Цикл, о котором я веду речь, стал складываться не раньше второй половины XIX века и, в сущности, никого никогда не занимал. Всех нас учили, что чем древнее, тем лучше, и эту печать не смоешь. Ясно, что вошедшие в него предания я собирал просто так, для себя, вне каких-либо заданий и планов. Главный герой их Евлампий Христофорович Перегудов – энцский апостол Павел. Заинтересовался я им вот почему. В мои десять лет отец всю зиму – если, конечно, ему случалось быть дома, когда меня и сестру загоняли в постели, – читал нам американские легенды и сказки. Толстый том, изданный, кажется, в середине двадцатых годов.

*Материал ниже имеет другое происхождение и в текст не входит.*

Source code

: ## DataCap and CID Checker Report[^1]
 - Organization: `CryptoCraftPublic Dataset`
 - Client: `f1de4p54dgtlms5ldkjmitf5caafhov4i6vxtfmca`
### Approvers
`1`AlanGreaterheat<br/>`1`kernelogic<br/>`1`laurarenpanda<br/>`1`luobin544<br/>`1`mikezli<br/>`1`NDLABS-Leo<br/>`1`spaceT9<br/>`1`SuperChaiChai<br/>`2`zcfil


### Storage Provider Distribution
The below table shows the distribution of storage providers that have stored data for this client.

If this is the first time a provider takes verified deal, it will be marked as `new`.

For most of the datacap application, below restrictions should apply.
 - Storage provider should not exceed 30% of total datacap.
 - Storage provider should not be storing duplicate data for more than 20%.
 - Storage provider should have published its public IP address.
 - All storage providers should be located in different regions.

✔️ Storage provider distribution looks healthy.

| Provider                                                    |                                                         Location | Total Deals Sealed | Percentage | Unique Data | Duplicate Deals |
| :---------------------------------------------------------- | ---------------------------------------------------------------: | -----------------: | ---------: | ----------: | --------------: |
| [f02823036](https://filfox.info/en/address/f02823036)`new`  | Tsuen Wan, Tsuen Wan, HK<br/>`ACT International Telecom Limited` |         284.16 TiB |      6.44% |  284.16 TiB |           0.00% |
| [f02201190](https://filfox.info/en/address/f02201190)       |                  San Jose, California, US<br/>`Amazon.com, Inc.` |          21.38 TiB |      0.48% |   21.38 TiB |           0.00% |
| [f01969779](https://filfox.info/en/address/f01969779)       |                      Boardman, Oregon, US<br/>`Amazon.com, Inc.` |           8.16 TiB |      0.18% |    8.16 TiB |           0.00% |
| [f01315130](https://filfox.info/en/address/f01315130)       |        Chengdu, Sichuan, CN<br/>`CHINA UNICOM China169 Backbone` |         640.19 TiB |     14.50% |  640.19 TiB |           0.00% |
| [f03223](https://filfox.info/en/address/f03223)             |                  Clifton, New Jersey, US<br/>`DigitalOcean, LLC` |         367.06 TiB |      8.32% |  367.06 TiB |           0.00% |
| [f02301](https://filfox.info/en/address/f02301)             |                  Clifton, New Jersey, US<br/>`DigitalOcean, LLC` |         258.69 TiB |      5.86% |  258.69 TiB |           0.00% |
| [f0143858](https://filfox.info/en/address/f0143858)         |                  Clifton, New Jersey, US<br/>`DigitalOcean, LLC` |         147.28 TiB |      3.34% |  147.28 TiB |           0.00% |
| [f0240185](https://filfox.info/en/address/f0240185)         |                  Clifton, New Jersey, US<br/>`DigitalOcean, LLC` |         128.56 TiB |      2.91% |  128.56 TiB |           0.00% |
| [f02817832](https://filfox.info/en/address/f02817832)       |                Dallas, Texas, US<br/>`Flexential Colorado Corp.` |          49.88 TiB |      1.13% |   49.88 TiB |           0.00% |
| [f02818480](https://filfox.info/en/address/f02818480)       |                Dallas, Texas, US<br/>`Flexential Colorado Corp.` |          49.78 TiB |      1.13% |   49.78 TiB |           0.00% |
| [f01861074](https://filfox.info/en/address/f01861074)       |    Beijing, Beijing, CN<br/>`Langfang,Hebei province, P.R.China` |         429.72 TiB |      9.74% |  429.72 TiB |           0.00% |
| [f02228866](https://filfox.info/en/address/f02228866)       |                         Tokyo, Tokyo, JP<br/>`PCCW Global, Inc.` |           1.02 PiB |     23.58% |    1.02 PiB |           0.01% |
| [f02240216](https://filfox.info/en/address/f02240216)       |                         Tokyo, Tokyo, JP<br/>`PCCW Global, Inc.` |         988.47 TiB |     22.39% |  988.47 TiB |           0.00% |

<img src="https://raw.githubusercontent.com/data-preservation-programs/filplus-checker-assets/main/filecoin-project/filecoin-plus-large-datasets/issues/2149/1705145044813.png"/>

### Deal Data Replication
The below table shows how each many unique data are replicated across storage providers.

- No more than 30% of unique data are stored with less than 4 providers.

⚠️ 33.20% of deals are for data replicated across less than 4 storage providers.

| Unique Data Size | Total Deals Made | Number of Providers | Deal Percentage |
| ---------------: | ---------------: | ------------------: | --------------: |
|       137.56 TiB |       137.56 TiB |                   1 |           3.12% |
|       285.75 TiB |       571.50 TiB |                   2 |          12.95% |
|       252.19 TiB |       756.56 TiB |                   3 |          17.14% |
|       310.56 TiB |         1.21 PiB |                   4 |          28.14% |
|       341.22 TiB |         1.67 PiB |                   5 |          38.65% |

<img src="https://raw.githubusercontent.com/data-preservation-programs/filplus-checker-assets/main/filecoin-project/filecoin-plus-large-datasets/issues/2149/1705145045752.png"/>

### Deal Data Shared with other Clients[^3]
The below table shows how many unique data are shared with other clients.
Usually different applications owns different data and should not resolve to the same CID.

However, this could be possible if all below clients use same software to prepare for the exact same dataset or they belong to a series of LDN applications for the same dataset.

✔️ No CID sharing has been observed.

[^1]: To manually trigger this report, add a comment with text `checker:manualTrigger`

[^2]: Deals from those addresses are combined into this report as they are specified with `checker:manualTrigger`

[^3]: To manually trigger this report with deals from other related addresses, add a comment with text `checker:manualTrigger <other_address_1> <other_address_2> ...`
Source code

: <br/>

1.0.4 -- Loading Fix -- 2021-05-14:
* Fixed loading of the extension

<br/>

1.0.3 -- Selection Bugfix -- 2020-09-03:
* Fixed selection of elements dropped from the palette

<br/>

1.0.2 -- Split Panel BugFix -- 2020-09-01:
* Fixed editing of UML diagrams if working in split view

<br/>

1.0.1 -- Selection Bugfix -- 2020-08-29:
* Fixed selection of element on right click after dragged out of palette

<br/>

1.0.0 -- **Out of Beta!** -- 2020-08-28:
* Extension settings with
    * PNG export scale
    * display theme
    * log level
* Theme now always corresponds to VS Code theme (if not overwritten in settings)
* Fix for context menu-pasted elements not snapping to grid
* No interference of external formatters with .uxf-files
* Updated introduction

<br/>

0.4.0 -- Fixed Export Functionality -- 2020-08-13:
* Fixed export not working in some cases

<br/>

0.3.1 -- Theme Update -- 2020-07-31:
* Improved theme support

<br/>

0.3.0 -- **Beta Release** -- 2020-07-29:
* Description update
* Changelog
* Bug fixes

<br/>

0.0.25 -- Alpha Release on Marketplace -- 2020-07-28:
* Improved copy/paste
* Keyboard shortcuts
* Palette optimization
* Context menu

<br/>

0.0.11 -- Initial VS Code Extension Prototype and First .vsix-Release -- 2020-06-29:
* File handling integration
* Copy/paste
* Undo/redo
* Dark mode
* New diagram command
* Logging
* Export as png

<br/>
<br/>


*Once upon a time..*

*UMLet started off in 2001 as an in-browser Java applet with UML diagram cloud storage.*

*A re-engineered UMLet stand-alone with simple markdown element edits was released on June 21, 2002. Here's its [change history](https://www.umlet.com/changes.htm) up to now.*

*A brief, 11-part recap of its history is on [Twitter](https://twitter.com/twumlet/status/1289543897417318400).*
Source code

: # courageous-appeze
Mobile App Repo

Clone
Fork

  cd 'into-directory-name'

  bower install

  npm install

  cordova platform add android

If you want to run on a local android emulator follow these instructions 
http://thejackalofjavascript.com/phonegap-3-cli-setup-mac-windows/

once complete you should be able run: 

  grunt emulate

С одной стороны, сказки были самые обычные, то есть можно было не бояться, что какая-нибудь история кончится плохо, и в то же время люди в них ездили не на печи, а по железной дороге, в вагонах с паровозами, и отправляли друг другу не голубей с записками, а телеграммы. Плохие бандиты – те же разбойники со «смит и вессонами» в руках – грабили не по-сказочному звучащий банк, но тут, на их беду, появлялись хорошие парни – шерифы, и после короткой перестрелки добро торжествовало – преступники оказывались или на кладбище, или за решеткой.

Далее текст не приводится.